Remove Co-Administrators that no longer need access
- If user is no longer in your enterprise, remove Co-Administrator.
- If user was deleted, but their Co-Administrator assignment wasn't removed, remove Co-Administrator.

Users that have been deleted typically include the text (User was not found in this directory).
- After reviewing activity of user, if user is no longer active, remove Co-Administrator.
https://learn.microsoft.com/en-us/azure/role-based-access-control/classic-administrators?tabs=azure-portal#list-classic-administrators
How to remove a Co-Administrator
Follow these steps to remove a Co-Administrator.
Sign in to the Azure portal as an Owner of a subscription.
Open Subscriptions and select a subscription.
Select Access control (IAM).
Select the Classic administrators tab to view a list of the Co-Administrators.
Add a check mark next to the Co-Administrator you want to remove.
Select Delete.
In the message box that appears, select Yes.

I suggest you go through the below document for further reference.
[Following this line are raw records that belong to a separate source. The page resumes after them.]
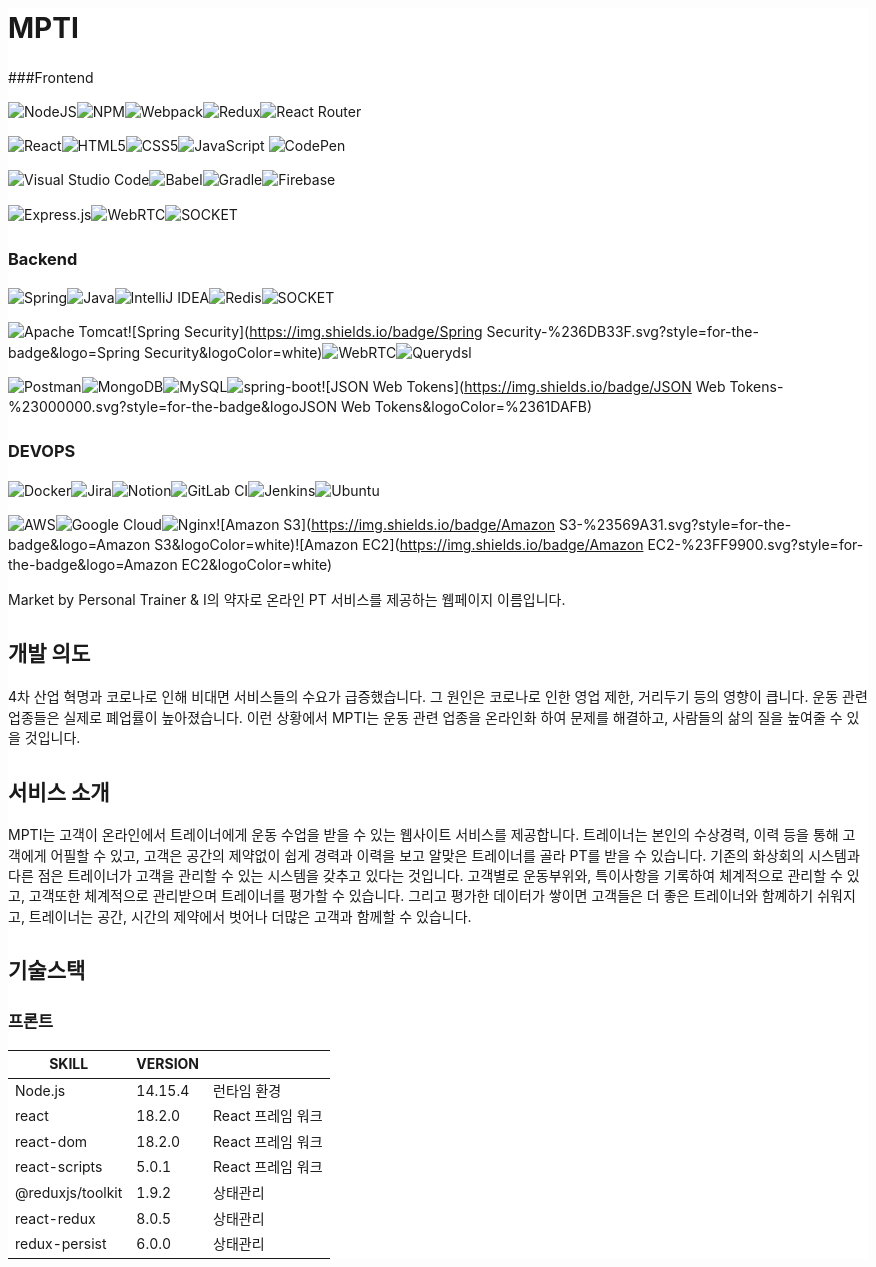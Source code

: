 # MPTI

###Frontend

![NodeJS](https://img.shields.io/badge/node.js-6DA55F?style=for-the-badge&logo=node.js&logoColor=white)![NPM](https://img.shields.io/badge/NPM-%23CB3837.svg?style=for-the-badge&logo=npm&logoColor=white)![Webpack](https://img.shields.io/badge/webpack-%238DD6F9.svg?style=for-the-badge&logo=webpack&logoColor=black)![Redux](https://img.shields.io/badge/redux-%23593d88.svg?style=for-the-badge&logo=redux&logoColor=white)![React Router](https://img.shields.io/badge/React_Router-CA4245?style=for-the-badge&logo=react-router&logoColor=white)

![React](https://img.shields.io/badge/react-%2320232a.svg?style=for-the-badge&logo=react&logoColor=%2361DAFB)![HTML5](https://img.shields.io/badge/html5-%23E34F26.svg?style=for-the-badge&logo=html5&logoColor=white)![CSS5](https://img.shields.io/badge/css3-%231572B6.svg?style=for-the-badge&logo=css3&logoColor=white)![JavaScript](https://img.shields.io/badge/javascript-%23323330.svg?style=for-the-badge&logo=javascript&logoColor=%23F7DF1E) ![CodePen](https://img.shields.io/badge/CodePen-white?style=for-the-badge&logo=codepen&logoColor=black)

![Visual Studio Code](https://img.shields.io/badge/Visual%20Studio%20Code-0078d7.svg?style=for-the-badge&logo=visual-studio-code&logoColor=white)![Babel](https://img.shields.io/badge/Babel-F9DC3e?style=for-the-badge&logo=babel&logoColor=black)![Gradle](https://img.shields.io/badge/Gradle-02303A.svg?style=for-the-badge&logo=Gradle&logoColor=white)![Firebase](https://img.shields.io/badge/Firebase-039BE5?style=for-the-badge&logo=Firebase&logoColor=white)

![Express.js](https://img.shields.io/badge/express.js-%23404d59.svg?style=for-the-badge&logo=express&logoColor=%2361DAFB)![WebRTC](https://img.shields.io/badge/WebRTC-%23333333.svg?style=for-the-badge&logo=WebRTC&logoColor=%2361DAFB)![SOCKET](https://img.shields.io/badge/SOCKET-%23333333.svg?style=for-the-badge&logo=SOCKET.IO&logoColor=white)

### Backend

![Spring](https://img.shields.io/badge/spring-%236DB33F.svg?style=for-the-badge&logo=spring&logoColor=white)![Java](https://img.shields.io/badge/java-%23ED8B00.svg?style=for-the-badge&logo=java&logoColor=white)![IntelliJ IDEA](https://img.shields.io/badge/IntelliJIDEA-000000.svg?style=for-the-badge&logo=intellij-idea&logoColor=white)![Redis](https://img.shields.io/badge/redis-%23DD0031.svg?style=for-the-badge&logo=redis&logoColor=white)![SOCKET](https://img.shields.io/badge/SOCKET-%23333333.svg?style=for-the-badge&logo=SOCKET.IO&logoColor=white)

![Apache Tomcat](https://img.shields.io/badge/apache%20tomcat-%23F8DC75.svg?style=for-the-badge&logo=apache-tomcat&logoColor=black)![Spring Security](https://img.shields.io/badge/Spring Security-%236DB33F.svg?style=for-the-badge&logo=Spring Security&logoColor=white)![WebRTC](https://img.shields.io/badge/WebRTC-%23333333.svg?style=for-the-badge&logo=WebRTC&logoColor=%2361DAFB)![Querydsl](https://img.shields.io/badge/Querydsl-%23333333.svg?style=for-the-badge&logo=GitHub&logoColor=%2361DAFB)

![Postman](https://img.shields.io/badge/Postman-FF6C37?style=for-the-badge&logo=postman&logoColor=white)![MongoDB](https://img.shields.io/badge/MongoDB-%234ea94b.svg?style=for-the-badge&logo=mongodb&logoColor=white)![MySQL](https://img.shields.io/badge/mysql-%2300f.svg?style=for-the-badge&logo=mysql&logoColor=white)![spring-boot](https://img.shields.io/badge/springboot-%236DB33F.svg?style=for-the-badge&logo=spring-boot&logoColor=white)![JSON Web Tokens](https://img.shields.io/badge/JSON Web Tokens-%23000000.svg?style=for-the-badge&logoJSON Web Tokens&logoColor=%2361DAFB)

### DEVOPS

![Docker](https://img.shields.io/badge/docker-%230db7ed.svg?style=for-the-badge&logo=docker&logoColor=white)![Jira](https://img.shields.io/badge/jira-%230A0FFF.svg?style=for-the-badge&logo=jira&logoColor=white)![Notion](https://img.shields.io/badge/Notion-%23000000.svg?style=for-the-badge&logo=notion&logoColor=white)![GitLab CI](https://img.shields.io/badge/gitlab%20ci-%23181717.svg?style=for-the-badge&logo=gitlab&logoColor=white)![Jenkins](https://img.shields.io/badge/jenkins-%232C5263.svg?style=for-the-badge&logo=jenkins&logoColor=white)![Ubuntu](https://img.shields.io/badge/Ubuntu-E95420?style=for-the-badge&logo=ubuntu&logoColor=white)

![AWS](https://img.shields.io/badge/AWS-%23FF9900.svg?style=for-the-badge&logo=amazon-aws&logoColor=white)![Google Cloud](https://img.shields.io/badge/GoogleCloud-%234285F4.svg?style=for-the-badge&logo=google-cloud&logoColor=white)![Nginx](https://img.shields.io/badge/nginx-%23009639.svg?style=for-the-badge&logo=nginx&logoColor=white)![Amazon S3](https://img.shields.io/badge/Amazon S3-%23569A31.svg?style=for-the-badge&logo=Amazon S3&logoColor=white)![Amazon EC2](https://img.shields.io/badge/Amazon EC2-%23FF9900.svg?style=for-the-badge&logo=Amazon EC2&logoColor=white)



Market by Personal Trainer & I의 약자로 온라인 PT 서비스를 제공하는 웹페이지 이름입니다. 

## 개발 의도

4차 산업 혁명과 코로나로 인해 비대면 서비스들의 수요가 급증했습니다. 그 원인은 코로나로 인한 영업 제한, 거리두기 등의 영향이 큽니다. 운동 관련 업종들은 실제로  폐업률이 높아졌습니다.  이런 상황에서 MPTI는 운동 관련 업종을 온라인화 하여 문제를 해결하고, 사람들의 삶의 질을 높여줄 수 있을 것입니다.

## 서비스 소개

MPTI는 고객이 온라인에서 트레이너에게 운동 수업을 받을 수 있는 웹사이트 서비스를 제공합니다. 트레이너는 본인의 수상경력, 이력 등을 통해 고객에게 어필할 수 있고, 고객은 공간의 제약없이 쉽게 경력과 이력을  보고 알맞은 트레이너를 골라 PT를 받을 수 있습니다. 기존의 화상회의 시스템과 다른 점은 트레이너가 고객을 관리할 수 있는 시스템을 갖추고 있다는 것입니다. 고객별로 운동부위와, 특이사항을 기록하여 체계적으로 관리할 수 있고, 고객또한 체계적으로 관리받으며 트레이너를 평가할 수 있습니다. 그리고 평가한 데이터가 쌓이면 고객들은 더 좋은 트레이너와 함꼐하기 쉬워지고, 트레이너는 공간, 시간의 제약에서 벗어나 더많은 고객과 함께할 수 있습니다. 

## 기술스택

### 프론트

| SKILL                 | VERSION |                   |
| --------------------- | ------- | ----------------- |
| Node.js               | 14.15.4 | 런타임 환경       |
| react                 | 18.2.0  | React 프레임 워크 |
| react-dom             | 18.2.0  | React 프레임 워크 |
| react-scripts         | 5.0.1   | React 프레임 워크 |
| @reduxjs/toolkit      | 1.9.2   | 상태관리          |
| react-redux           | 8.0.5   | 상태관리          |
| redux-persist         | 6.0.0   | 상태관리          |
https://learn.microsoft.com/en-us/azure/role-based-access-control/classic-administrators?tabs=azure-portal#how-to-remove-a-co-administrator
Please refer the below FAQs
https://learn.microsoft.com/en-us/azure/role-based-access-control/classic-administrators?tabs=azure-portal#frequently-asked-questions
https://learn.microsoft.com/en-us/azure/azure-resource-manager/management/deployment-models
I hope this clarifies things.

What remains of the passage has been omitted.